Rakyat dibuatnya sengsara. Memeras rakyat dengan cara kekerasan. Menaikkan harga setinggi langit. Memungut pajak semaunya. Memaksa memotong gaji para karyawan sekedar untuk biaya cuci pakaian miliknya. Mengangkat dirinya sebagai generalissimo.

Dengan julukan sang pemimpin agung, ia membuat dua ribu patung dirinya. Menulis kata Trujillo dan Tuhan di gedung-gedung.

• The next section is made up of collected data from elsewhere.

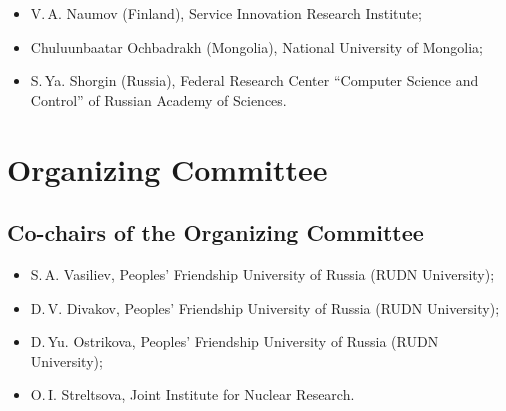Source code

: \begin{itemize}
\item V.\,A. Naumov (Finland), Service Innovation Research Institute;
\item Chuluunbaatar Ochbadrakh (Mongolia), National University of
Mongolia;
\item S.\,Ya. Shorgin (Russia), Federal Research Center ``Computer Science and Control'' of
  Russian Academy of Sciences.
\end{itemize}

\section*{Organizing Committee}

\subsection*{Co-chairs of the Organizing Committee}

\begin{itemize}
\item S.\,A. Vasiliev, Peoples’ Friendship University of Russia (RUDN University);
\item D.\,V. Divakov, Peoples’ Friendship University of Russia (RUDN University);
\item D.\,Yu. Ostrikova, Peoples’ Friendship University of Russia (RUDN University);
\item O.\,I. Streltsova, Joint Institute for Nuclear Research.
\end{itemize}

Cambuk-cambuk kawat disediakan untuk rakyat yang protes.

Nafsu kekuasaan yang nekat seperti itu tentu tidak akan pernah berhenti dengan kematian para penjahat di masa lalu. Bisa saja terulang kembali di masa yang akan datang. Tentu sejarah adalah pengulangan yang diperbaharui.

Motif para pemeras ini tentu berbeda. Begitu juga di zaman yang sudah maju dalam sistem demokrasi yang masih labil seperti Indonesia. Banyak para "pengolah" dan para pemburu rente, serta pemain proyek yang dilegitimasi atas nama demokrasi untuk menjadi "bajingan" selanjutnya dalam sejarah kekuasaan.

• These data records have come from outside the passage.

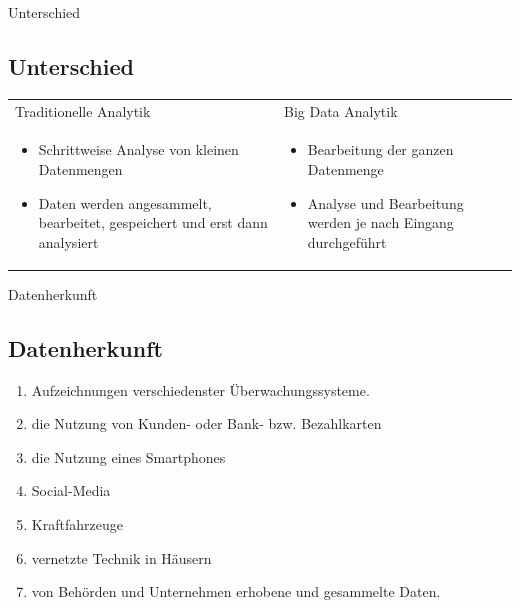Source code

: \documentclass[11pt]{beamer}
\begin{document}
\begin{frame}{Unterschied}
\subsection{Unterschied}
\setlength\tabcolsep{0pt}
\setlength\thickmuskip{0mu}
\setlength\medmuskip{0mu}
\small
\centering
\begin{tabular*}{\textwidth}{ p{145pt} p{145pt}} 
Traditionelle Analytik & Big Data Analytik \\ 
\begin{itemize}
\item Schrittweise Analyse von kleinen Datenmengen
\item Daten werden angesammelt, bearbeitet, gespeichert und erst dann analysiert 
\end{itemize}
&
\begin{itemize}
\item Bearbeitung der ganzen Datenmenge 
\item Analyse und Bearbeitung werden je nach Eingang durchgeführt 
\end{itemize}

\end{tabular*} 
\end{frame}

\begin{frame}{Datenherkunft}
\subsection{Datenherkunft}
\begin{enumerate}
\item Aufzeichnungen verschiedenster Überwachungssysteme.
\item die Nutzung von Kunden- oder Bank- bzw. Bezahlkarten 
\item die Nutzung eines Smartphones
\item Social-Media
\item Kraftfahrzeuge
\item vernetzte Technik in Häusern
\item von Behörden und Unternehmen erhobene und gesammelte Daten.
\end{enumerate}
\end{frame}
\end{document}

Gejala kebangkitan pemeras ini sudah sangat tampak di Indonesia. Ada berbagai macam kasus yang bisa menjadi bukti bahwa pemerasan itu telah berjalan begitu masif. Entah apa motifnya, yang pastinya pemerasan tengah berlangsung secara sistematik dan brutal.

Para pemburu rente, mafia dan para perampok berdasi mendapatkan kedudukan yang kokoh untuk memeras rakyat dengan sistem yang telah disediakan.

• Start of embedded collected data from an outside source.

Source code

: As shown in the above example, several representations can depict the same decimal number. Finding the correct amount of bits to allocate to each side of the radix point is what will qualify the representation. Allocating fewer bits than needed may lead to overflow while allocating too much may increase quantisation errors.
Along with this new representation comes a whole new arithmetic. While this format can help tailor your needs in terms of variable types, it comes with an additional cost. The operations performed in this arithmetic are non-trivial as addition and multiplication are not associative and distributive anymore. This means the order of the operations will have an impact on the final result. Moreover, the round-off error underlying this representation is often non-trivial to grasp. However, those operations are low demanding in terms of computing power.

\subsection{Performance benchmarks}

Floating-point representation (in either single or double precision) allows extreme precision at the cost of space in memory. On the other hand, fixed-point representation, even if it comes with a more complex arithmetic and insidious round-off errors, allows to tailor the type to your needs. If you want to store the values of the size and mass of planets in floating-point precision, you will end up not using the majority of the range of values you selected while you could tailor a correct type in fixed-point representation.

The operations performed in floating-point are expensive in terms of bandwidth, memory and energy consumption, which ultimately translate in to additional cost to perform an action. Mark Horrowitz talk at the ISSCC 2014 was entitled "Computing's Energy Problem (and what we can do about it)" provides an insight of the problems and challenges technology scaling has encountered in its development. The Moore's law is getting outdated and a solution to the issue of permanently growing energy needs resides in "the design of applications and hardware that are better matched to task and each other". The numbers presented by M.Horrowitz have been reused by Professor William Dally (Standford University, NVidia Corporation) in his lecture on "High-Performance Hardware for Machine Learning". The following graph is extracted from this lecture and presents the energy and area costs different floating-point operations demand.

Indonesia tengah merawat seni pemerasan yang dilakonkan oleh para penjahat ini. Munculnya kasus-kasus besar di awal 2020 dan kasus-kasus suap menyuap dan korupsi semenjak beberapa tahun terakhir menandakan bahwa pemerasan itu kian hari kian besar.

Orang-orang dekil dan kotor dapat menjadi direktur BUMN, dapat menjadi pemegang kebijakan dan kuasa anggaran. Persis yang dikatakan Jules Archer dalam bukunya "Diktator". Orang-orang dekil dan gelandangan, para geng-geng perusuh di kota dan para pengemis kantoran dengan proposal dapat kedudukan yang baik.

Mereka adalah para pemeras yang akan membawa petaka bagi rakyat.

Skandal Besar

Akibat para mafia rente ini, muncul berapa kasus korupsi besar awal tahun ini. Ada kasus Jiwasraya skandal besar yang mengerikan. kasus gagal bayar PT Asuransi Jiwasraya yang dinilai merupakan skandal terbesar kedua setelah kasus BLBI di rezim sebelumnya.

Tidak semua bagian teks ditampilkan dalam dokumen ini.